Мы оглянулись. Машина не остановилась.
— Не пойду я с вами! — сказал Костя, подходя. — У меня вон в десять операция. А я по вашей милости не вздремнул даже. Видишь, как руки дрожат.
Но руки у него не дрожали.
— Ну что ж, — сказал папа. — Тогда мы тоже, пожалуй, не пойдем. Успеется еще. Тебя проводить?
— А что провожать? Вон мое общежитие.
Молча, по пустынной зеленой улице мы дошли до новенького серого дома.
Пригласил бы… Хотелось посмотреть, как Костя устроился. Но он и не думал приглашать.

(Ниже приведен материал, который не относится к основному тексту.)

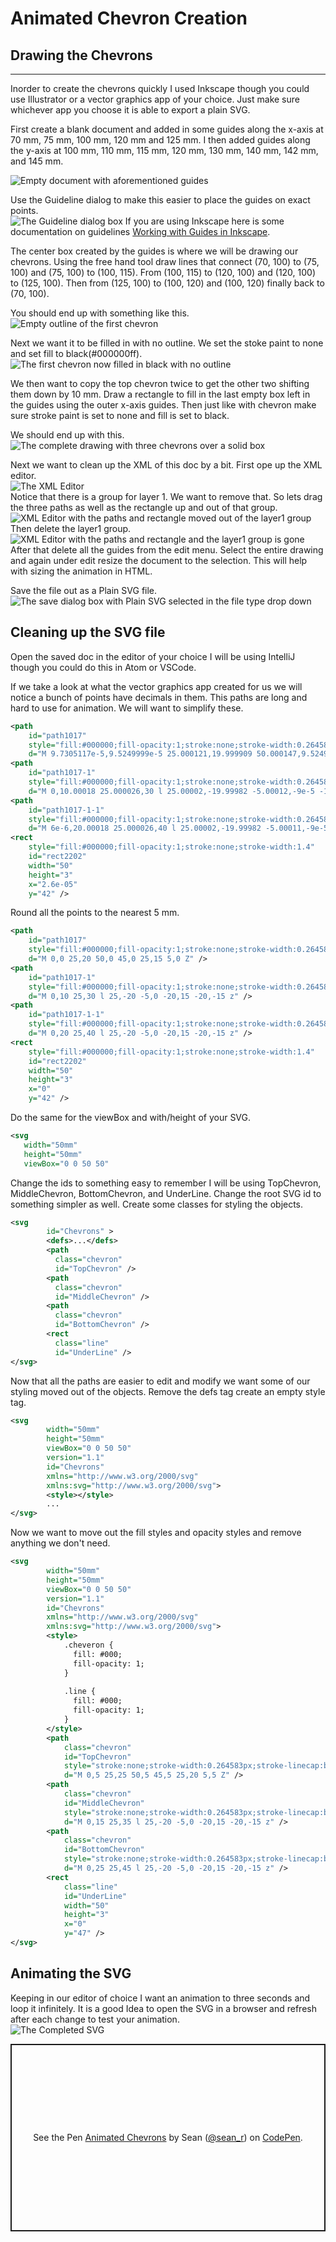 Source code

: # Animated Chevron Creation
## Drawing the Chevrons
___
Inorder to create the chevrons quickly I used Inkscape though you could use 
Illustrator or a vector graphics app of your choice. Just make sure whichever app
you choose it is able to export a plain SVG.

First create a blank document and added in some guides along the x-axis at 70 mm, 75 mm,
100 mm, 120 mm and 125 mm. I then added guides along the y-axis at 100 mm, 110 mm, 115 mm,
120 mm, 130 mm, 140 mm, 142 mm, and 145 mm.

![Empty document with aforementioned guides](imgs/guides.png)

Use the Guideline dialog to make this easier to place the guides on exact points.\
![The Guideline dialog box](imgs/GuidesSetting.png)
If you are using Inkscape here is some documentation on guidelines
[Working with Guides in Inkscape](https://inkscapetutorials.wordpress.com/2014/04/25/working-with-guides-in-inkscape/). 

The center box created by the guides is where we will be drawing our chevrons.
Using the free hand tool draw lines that connect (70, 100) to (75, 100) and (75, 100)
to (100, 115). From (100, 115) to (120, 100) and (120, 100) to (125, 100). Then 
from (125, 100) to (100, 120) and (100, 120) finally back to (70, 100). 

You should end up with something like this.\
![Empty outline of the first chevron](imgs/Draw1.png)

Next we want it to be filled in with no outline. We set the stoke paint to none and 
set fill to black(#000000ff).\
![The first chevron now filled in black with no outline](imgs/Draw2.png)

We then want to copy the top chevron twice to get the other two shifting them down
by 10 mm. Draw a rectangle to fill in the last empty box left in the guides using 
the outer x-axis guides. Then just like with chevron make sure stroke paint is 
set to none and fill is set to black.

We should end up with this.
![The complete drawing with three chevrons over a solid box](imgs/DrawComplete.png)

Next we want to clean up the XML of this doc by a bit. First ope up the XML editor.\
![The XML Editor](imgs/XMLEdit1.png)\
Notice that there is a group for layer 1. We want to remove that. So lets drag the 
three paths as well as the rectangle up and out of that group.\
![XML Editor with the paths and rectangle moved out of the layer1 group](imgs/XMLEdit2.png)\
Then delete the layer1 group.\
![XML Editor with the paths and rectangle and the layer1 group is gone](imgs/XMLEditComplete.png)\
After that delete all the guides from the edit menu. Select the entire drawing and
again under edit resize the document to the selection. This will help with sizing 
the animation in HTML.

Save the file out as a Plain SVG file.\
![The save dialog box with Plain SVG selected in the file type drop down](imgs/Save.png)
## Cleaning up the SVG file
Open the saved doc in the editor of your choice I will be using IntelliJ though
you could do this in Atom or VSCode.

If we take a look at what the vector graphics app created for us we will notice a 
bunch of points have decimals in them. This paths are long and hard to use for animation.
We will want to simplify these. 
```svg
<path
    id="path1017"
    style="fill:#000000;fill-opacity:1;stroke:none;stroke-width:0.264583px;stroke-linecap:butt;stroke-linejoin:miter;stroke-opacity:1"
    d="M 9.7305117e-5,9.5249999e-5 25.000121,19.999909 50.000147,9.5249999e-5 45.000025,0 25.000121,15.076178 4.9997936,9.5249999e-5 Z" />
<path
    id="path1017-1"
    style="fill:#000000;fill-opacity:1;stroke:none;stroke-width:0.264583px;stroke-linecap:butt;stroke-linejoin:miter;stroke-opacity:1"
    d="M 0,10.00018 25.000026,30 l 25.00002,-19.99982 -5.00012,-9e-5 -19.9999,15.07617 -20.00033,-15.07608 z" />
<path
    id="path1017-1-1"
    style="fill:#000000;fill-opacity:1;stroke:none;stroke-width:0.264583px;stroke-linecap:butt;stroke-linejoin:miter;stroke-opacity:1"
    d="M 6e-6,20.00018 25.000026,40 l 25.00002,-19.99982 -5.00011,-9e-5 -19.99991,15.07617 -20.00032,-15.07608 z" />
<rect
    style="fill:#000000;fill-opacity:1;stroke:none;stroke-width:1.4"
    id="rect2202"
    width="50"
    height="3"
    x="2.6e-05"
    y="42" />
```
Round all the points to the nearest 5 mm.
```svg
<path
    id="path1017"
    style="fill:#000000;fill-opacity:1;stroke:none;stroke-width:0.264583px;stroke-linecap:butt;stroke-linejoin:miter;stroke-opacity:1"
    d="M 0,0 25,20 50,0 45,0 25,15 5,0 Z" />
<path
    id="path1017-1"
    style="fill:#000000;fill-opacity:1;stroke:none;stroke-width:0.264583px;stroke-linecap:butt;stroke-linejoin:miter;stroke-opacity:1"
    d="M 0,10 25,30 l 25,-20 -5,0 -20,15 -20,-15 z" />
<path
    id="path1017-1-1"
    style="fill:#000000;fill-opacity:1;stroke:none;stroke-width:0.264583px;stroke-linecap:butt;stroke-linejoin:miter;stroke-opacity:1"
    d="M 0,20 25,40 l 25,-20 -5,0 -20,15 -20,-15 z" />
<rect
    style="fill:#000000;fill-opacity:1;stroke:none;stroke-width:1.4"
    id="rect2202"
    width="50"
    height="3"
    x="0"
    y="42" />
```
Do the same for the viewBox and with/height of your SVG.
```svg
<svg
   width="50mm"
   height="50mm"
   viewBox="0 0 50 50"
```
Change the ids to something easy to remember I will be using TopChevron,
MiddleChevron, BottomChevron, and UnderLine. Change the root SVG id to 
something simpler as well. Create some classes for styling the objects. 
```svg
<svg
        id="Chevrons" >
        <defs>...</defs>
        <path
          class="chevron"
          id="TopChevron" />
        <path
          class="chevron"
          id="MiddleChevron" />
        <path
          class="chevron"
          id="BottomChevron" />
        <rect
          class="line"
          id="UnderLine" />
</svg>
```

Now that all the paths are easier to edit and modify we want some of our styling moved
out of the objects. Remove the defs tag create an empty style tag.
```svg
<svg
        width="50mm"
        height="50mm"
        viewBox="0 0 50 50"
        version="1.1"
        id="Chevrons"
        xmlns="http://www.w3.org/2000/svg"
        xmlns:svg="http://www.w3.org/2000/svg">
        <style></style>
        ...
</svg>
```
Now we want to move out the fill styles and opacity styles and remove anything we don't need.
```svg
<svg
        width="50mm"
        height="50mm"
        viewBox="0 0 50 50"
        version="1.1"
        id="Chevrons"
        xmlns="http://www.w3.org/2000/svg"
        xmlns:svg="http://www.w3.org/2000/svg">
        <style>
            .cheveron {
              fill: #000;
              fill-opacity: 1; 
            }
            
            .line {
              fill: #000;
              fill-opacity: 1;           
            }
        </style>
        <path
            class="chevron"
            id="TopChevron"
            style="stroke:none;stroke-width:0.264583px;stroke-linecap:butt;stroke-linejoin:miter"
            d="M 0,5 25,25 50,5 45,5 25,20 5,5 Z" />
        <path
            class="chevron"
            id="MiddleChevron"
            style="stroke:none;stroke-width:0.264583px;stroke-linecap:butt;stroke-linejoin:miter"
            d="M 0,15 25,35 l 25,-20 -5,0 -20,15 -20,-15 z" />
        <path
            class="chevron"
            id="BottomChevron"
            style="stroke:none;stroke-width:0.264583px;stroke-linecap:butt;stroke-linejoin:miter"
            d="M 0,25 25,45 l 25,-20 -5,0 -20,15 -20,-15 z" />
        <rect
            class="line"
            id="UnderLine"
            width="50"
            height="3"
            x="0"
            y="47" />
</svg>
```
## Animating the SVG
Keeping in our editor of choice
I want an animation to three seconds and loop it infinitely. It is a good Idea
to open the SVG in a browser and refresh after each change to test your animation.\
![The Completed SVG](chervrons.svg)

<p class="codepen" data-height="300" data-default-tab="html,result" data-slug-hash="bGYjzEr" data-user="sean_r" style="height: 300px; box-sizing: border-box; display: flex; align-items: center; justify-content: center; border: 2px solid; margin: 1em 0; padding: 1em;">
  <span>See the Pen <a href="https://codepen.io/sean_r/pen/bGYjzEr">
  Animated Chevrons</a> by Sean (<a href="https://codepen.io/sean_r">@sean_r</a>)
  on <a href="https://codepen.io">CodePen</a>.</span>
</p>
<script async src="https://cpwebassets.codepen.io/assets/embed/ei.js"></script>
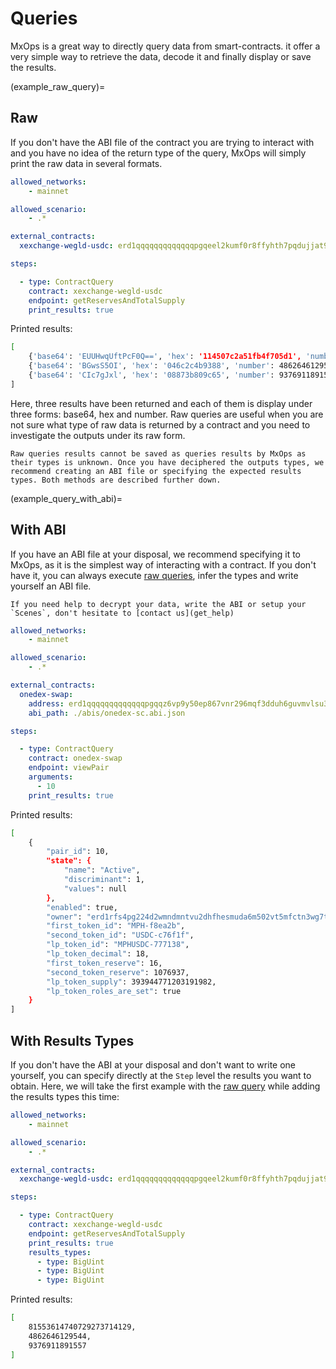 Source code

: # Queries

MxOps is a great way to directly query data from smart-contracts. it offer a very simple way to retrieve the data, decode it and finally display or save the results.

(example_raw_query)=
## Raw

If you don't have the ABI file of the contract you are trying to interact with and you have no idea of the return type of the query, MxOps will simply print the raw data in several formats.

```yaml
allowed_networks:
    - mainnet

allowed_scenario:
    - .*

external_contracts:
  xexchange-wegld-usdc: erd1qqqqqqqqqqqqqpgqeel2kumf0r8ffyhth7pqdujjat9nx0862jpsg2pqaq

steps:

  - type: ContractQuery
    contract: xexchange-wegld-usdc
    endpoint: getReservesAndTotalSupply
    print_results: true
```

Printed results:
```bash
[
    {'base64': 'EUUHwqUftPcF0Q==', 'hex': '114507c2a51fb4f705d1', 'number': 81553614740729273714129},
    {'base64': 'BGwsS5OI', 'hex': '046c2c4b9388', 'number': 4862646129544},
    {'base64': 'CIc7gJxl', 'hex': '08873b809c65', 'number': 9376911891557}
]
```

Here, three results have been returned and each of them is display under three forms: base64, hex and number. Raw queries are useful when you are not sure what type of raw data is returned by a contract and you need to investigate the outputs under its raw form.

```{note}
Raw queries results cannot be saved as queries results by MxOps as their types is unknown. Once you have deciphered the outputs types, we recommend creating an ABI file or specifying the expected results types. Both methods are described further down.
```

(example_query_with_abi)=
## With ABI

If you have an ABI file at your disposal, we recommend specifying it to MxOps, as it is the simplest way of interacting with a contract. If you don't have it, you can always execute [raw queries](example_raw_query), infer the types and write yourself an ABI file.

```{note}
If you need help to decrypt your data, write the ABI or setup your `Scenes`, don't hesitate to [contact us](get_help)
```


```yaml
allowed_networks:
    - mainnet

allowed_scenario:
    - .*

external_contracts:
  onedex-swap: 
    address: erd1qqqqqqqqqqqqqpgqqz6vp9y50ep867vnr296mqf3dduh6guvmvlsu3sujc
    abi_path: ./abis/onedex-sc.abi.json

steps:

  - type: ContractQuery
    contract: onedex-swap
    endpoint: viewPair
    arguments:
      - 10
    print_results: true
```

Printed results:
```bash
[
    {
        "pair_id": 10,
        "state": {
            "name": "Active",
            "discriminant": 1,
            "values": null
        },
        "enabled": true,
        "owner": "erd1rfs4pg224d2wmndmntvu2dhfhesmuda6m502vt5mfctn3wg7tu4sk6rtku",
        "first_token_id": "MPH-f8ea2b",
        "second_token_id": "USDC-c76f1f",
        "lp_token_id": "MPHUSDC-777138",
        "lp_token_decimal": 18,
        "first_token_reserve": 16,
        "second_token_reserve": 1076937,
        "lp_token_supply": 393944771203191982,
        "lp_token_roles_are_set": true
    }
]
```

## With Results Types

If you don't have the ABI at your disposal and don't want to write one yourself, you can specify directly at the `Step` level the results you want to obtain. Here, we will take the first example with the [raw query](example_raw_query) while adding the results types this time:

```yaml
allowed_networks:
    - mainnet

allowed_scenario:
    - .*

external_contracts:
  xexchange-wegld-usdc: erd1qqqqqqqqqqqqqpgqeel2kumf0r8ffyhth7pqdujjat9nx0862jpsg2pqaq

steps:

  - type: ContractQuery
    contract: xexchange-wegld-usdc
    endpoint: getReservesAndTotalSupply
    print_results: true
    results_types:
      - type: BigUint
      - type: BigUint
      - type: BigUint
```

Printed results:
```bash
[
    81553614740729273714129,
    4862646129544,
    9376911891557
]
``` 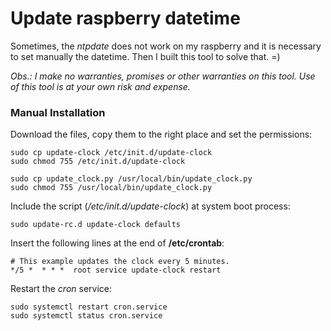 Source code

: # Update raspberry datetime

Sometimes, the *ntpdate* does not work on my raspberry and it is necessary to set manually the datetime.
Then I built this tool to solve that. =)

*Obs.: I make no warranties, promises or other warranties on this tool. Use of this tool is at your own risk and expense.*

### Manual Installation

Download the files, copy them to the right place and set the permissions:
```shellscript
sudo cp update-clock /etc/init.d/update-clock
sudo chmod 755 /etc/init.d/update-clock

sudo cp update_clock.py /usr/local/bin/update_clock.py
sudo chmod 755 /usr/local/bin/update_clock.py
```

Include the script (*/etc/init.d/update-clock*) at system boot process:
```shellscript
sudo update-rc.d update-clock defaults
```

Insert the following lines at the end of **/etc/crontab**:
```
# This example updates the clock every 5 minutes.
*/5 *  * * *  root service update-clock restart
```

Restart the *cron* service:
```shellscript
sudo systemctl restart cron.service
sudo systemctl status cron.service
```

— Ладно! — И он сладко зевнул. — Живите как хотите. Вам видней, конечно. Один только вопрос. А что это вы хохотали, когда я сидел в ванной? Обрадовались, что обвели вокруг пальца?
— Примерно, — сказал папа, — но есть тут и другое. Один мой знакомый когда-то говорил, что основным показателем хорошей жизни является количество веселого беспричинного смеха.
— Смех без причины — признак знаешь чего? — Костя опять зевнул. — Э-хе-хе, любите вы слова. А я понимаю просто. Вот! — Он вытянул вперед свои крупные, длиннопалые руки. Теперь они точно чуть вздрагивали. — Режем, шьем. Жив человек — хорошо. Умер — плохо.
Костя умолк. Мы с папой тоже молчали. И довольно долго.
Проехала поливная машина. Еще одна. Пошли люди.
— Ну, ладно, пора!
— Да, да…
Но с места никто не двинулся.
— Я вот, например, редко смеюсь. И ничего, — Костя закурил. — Во всяком случае, жалоб на жизнь от меня никто не слышал.
— Это от работы. — Папа тоже закурил. — Как она у тебя сейчас, хорошо?
— Работа — всегда хорошо.
— А что с диссертацией?
— Идет со скрипом. Как ты думаешь, зачем я сюда приехал? Только за степенью? И это имело значение, конечно. Но… Есть тут один человек. Его все знают. Во всяком случае, в нашем кругу.
— Это кто же?
— Фамилия тебе ничего не скажет. Делает операции на сердце. Я пару раз посмотрел — сильнейшее впечатление. Вот, скажем, иссеченный клапан. Видел бы ты, он прямо как каменный весь. Стучит.